On Fri, 2023-05-26 at 10:43 -0700, Jeff Davis wrote:
> We still need to consider backwards compatibility. If someone has a
> collation with locale name C.UTF-8 in an earlier version, any change
> to
> the interpretation of that locale name after an upgrade carries a
> corruption risk. The risks are different in ICU vs libc:
...
> For libc: this change may affect any user who happened to have
> LANG=C.UTF-8 in their environment at initdb time, which is probably a
> lot of users, and some buildfarm members. However, the average risk
> seems to be much lower, because we've gone a long time with the
> assumption that C.UTF-8 has the same behavior as C, and this only
> recently came up. Also, I'm not sure how obscure the cases are even
> if
> there is a difference; perhaps they don't often occur in practice?
> It's
> not clear to me how we mitigate this risk further, though.

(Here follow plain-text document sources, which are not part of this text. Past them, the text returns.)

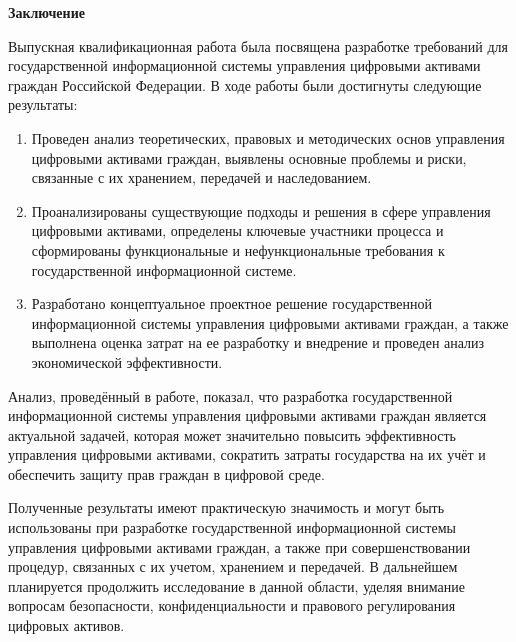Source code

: \newpage
\begin{center}
  \textbf{Заключение}
\end{center}

Выпускная квалификационная работа была посвящена разработке требований для государственной информационной системы управления цифровыми активами граждан Российской Федерации. В ходе работы были достигнуты следующие результаты:

\begin{enumerate}
\item Проведен анализ теоретических, правовых и методических основ управления цифровыми активами граждан, выявлены основные проблемы и риски, связанные с их хранением, передачей и наследованием.
\item Проанализированы существующие подходы и решения в сфере управления цифровыми активами, определены ключевые участники процесса и сформированы функциональные и нефункциональные требования к государственной информационной системе.
\item Разработано концептуальное проектное решение государственной информационной системы управления цифровыми активами граждан, а также выполнена оценка затрат на ее разработку и внедрение и проведен анализ экономической эффективности.
\end{enumerate}

Анализ, проведённый в работе, показал, что разработка государственной информационной системы управления цифровыми активами граждан является актуальной задачей, которая может значительно повысить эффективность управления цифровыми активами, сократить затраты государства на их учёт и обеспечить защиту прав граждан в цифровой среде.

Полученные результаты имеют практическую значимость и могут быть использованы при разработке государственной информационной системы управления цифровыми активами граждан, а также при совершенствовании процедур, связанных с их учетом, хранением и передачей. В дальнейшем планируется продолжить исследование в данной области, уделяя внимание вопросам безопасности, конфиденциальности и правового регулирования цифровых активов.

We can avoid this risk by converting C.anything or POSIX.anything to
plain "C" or "POSIX", respectively, for new collations before storing
the string in the catalog. For upgraded collations, we can preserve the
existing locale name. When opening the locale, we would still only
recognize plain "C" and "POSIX" as the C locale.
That would be more consistent behavior for new users, without creating
a backwards compatibility problem for existing users who happened to
create a collation with C.UTF-8.
For ICU users, we'd still need the upgrade check, because even the "C"
locale was not implemented with memcmp in prior versions. But I think
that's fine and should be done anyway, as the behavior in that case was
incorrect and was almost certainly a mistake by the user.
Regards,
Jeff Davis